Records supplied section start
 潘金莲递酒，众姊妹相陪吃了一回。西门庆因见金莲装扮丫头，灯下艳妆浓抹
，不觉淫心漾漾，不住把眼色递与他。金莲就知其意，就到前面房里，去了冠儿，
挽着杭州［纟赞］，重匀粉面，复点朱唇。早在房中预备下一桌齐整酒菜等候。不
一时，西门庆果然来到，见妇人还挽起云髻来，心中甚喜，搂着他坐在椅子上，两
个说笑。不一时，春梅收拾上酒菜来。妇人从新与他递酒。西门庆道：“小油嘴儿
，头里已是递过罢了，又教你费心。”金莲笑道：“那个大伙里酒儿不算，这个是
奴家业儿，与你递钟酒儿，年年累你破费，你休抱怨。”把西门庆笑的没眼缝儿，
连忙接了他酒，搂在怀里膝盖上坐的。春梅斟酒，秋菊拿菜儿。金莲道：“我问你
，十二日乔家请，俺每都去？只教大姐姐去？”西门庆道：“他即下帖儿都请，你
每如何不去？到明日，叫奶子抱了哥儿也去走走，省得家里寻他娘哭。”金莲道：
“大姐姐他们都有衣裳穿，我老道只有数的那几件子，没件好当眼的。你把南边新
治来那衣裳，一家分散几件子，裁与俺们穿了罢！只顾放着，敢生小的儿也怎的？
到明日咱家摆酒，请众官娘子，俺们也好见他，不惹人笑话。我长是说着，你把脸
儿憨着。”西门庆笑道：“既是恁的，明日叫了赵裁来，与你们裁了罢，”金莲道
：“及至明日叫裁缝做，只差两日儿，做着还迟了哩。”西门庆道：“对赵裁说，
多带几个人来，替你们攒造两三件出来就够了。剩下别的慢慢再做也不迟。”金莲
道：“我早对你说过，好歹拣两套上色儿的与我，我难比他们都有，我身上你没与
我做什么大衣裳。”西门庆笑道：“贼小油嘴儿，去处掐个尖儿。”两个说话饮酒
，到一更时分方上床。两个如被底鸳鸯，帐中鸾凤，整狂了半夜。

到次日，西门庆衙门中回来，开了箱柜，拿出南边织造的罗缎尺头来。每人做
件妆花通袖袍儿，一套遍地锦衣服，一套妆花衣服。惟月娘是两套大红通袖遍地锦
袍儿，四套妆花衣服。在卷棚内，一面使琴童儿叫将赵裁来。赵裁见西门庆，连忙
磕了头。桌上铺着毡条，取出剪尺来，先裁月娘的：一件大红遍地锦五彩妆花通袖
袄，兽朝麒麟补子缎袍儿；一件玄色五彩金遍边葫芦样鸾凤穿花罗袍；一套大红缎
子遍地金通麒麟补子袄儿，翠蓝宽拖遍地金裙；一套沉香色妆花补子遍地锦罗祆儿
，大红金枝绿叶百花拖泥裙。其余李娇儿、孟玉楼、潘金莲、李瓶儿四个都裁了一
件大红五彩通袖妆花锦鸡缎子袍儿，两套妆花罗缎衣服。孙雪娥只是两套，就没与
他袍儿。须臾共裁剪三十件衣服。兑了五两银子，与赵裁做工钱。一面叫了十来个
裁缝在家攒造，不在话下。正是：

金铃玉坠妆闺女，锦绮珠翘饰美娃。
Records supplied section end
- Work instruction -
Proceeding from the line containing "挽着杭州［纟赞］，重匀粉面，复点朱唇。早在房中预备下一桌齐整酒菜等候。不" through the line containing "件妆花通袖袍儿，一套遍地锦衣服，一套妆花衣服。惟月娘是两套大红通袖遍地锦", transcribe the lines above exactly, both end lines included.

- Task result -
挽着杭州［纟赞］，重匀粉面，复点朱唇。早在房中预备下一桌齐整酒菜等候。不
一时，西门庆果然来到，见妇人还挽起云髻来，心中甚喜，搂着他坐在椅子上，两
个说笑。不一时，春梅收拾上酒菜来。妇人从新与他递酒。西门庆道：“小油嘴儿
，头里已是递过罢了，又教你费心。”金莲笑道：“那个大伙里酒儿不算，这个是
奴家业儿，与你递钟酒儿，年年累你破费，你休抱怨。”把西门庆笑的没眼缝儿，
连忙接了他酒，搂在怀里膝盖上坐的。春梅斟酒，秋菊拿菜儿。金莲道：“我问你
，十二日乔家请，俺每都去？只教大姐姐去？”西门庆道：“他即下帖儿都请，你
每如何不去？到明日，叫奶子抱了哥儿也去走走，省得家里寻他娘哭。”金莲道：
“大姐姐他们都有衣裳穿，我老道只有数的那几件子，没件好当眼的。你把南边新
治来那衣裳，一家分散几件子，裁与俺们穿了罢！只顾放着，敢生小的儿也怎的？
到明日咱家摆酒，请众官娘子，俺们也好见他，不惹人笑话。我长是说着，你把脸
儿憨着。”西门庆笑道：“既是恁的，明日叫了赵裁来，与你们裁了罢，”金莲道
：“及至明日叫裁缝做，只差两日儿，做着还迟了哩。”西门庆道：“对赵裁说，
多带几个人来，替你们攒造两三件出来就够了。剩下别的慢慢再做也不迟。”金莲
道：“我早对你说过，好歹拣两套上色儿的与我，我难比他们都有，我身上你没与
我做什么大衣裳。”西门庆笑道：“贼小油嘴儿，去处掐个尖儿。”两个说话饮酒
，到一更时分方上床。两个如被底鸳鸯，帐中鸾凤，整狂了半夜。

到次日，西门庆衙门中回来，开了箱柜，拿出南边织造的罗缎尺头来。每人做
件妆花通袖袍儿，一套遍地锦衣服，一套妆花衣服。惟月娘是两套大红通袖遍地锦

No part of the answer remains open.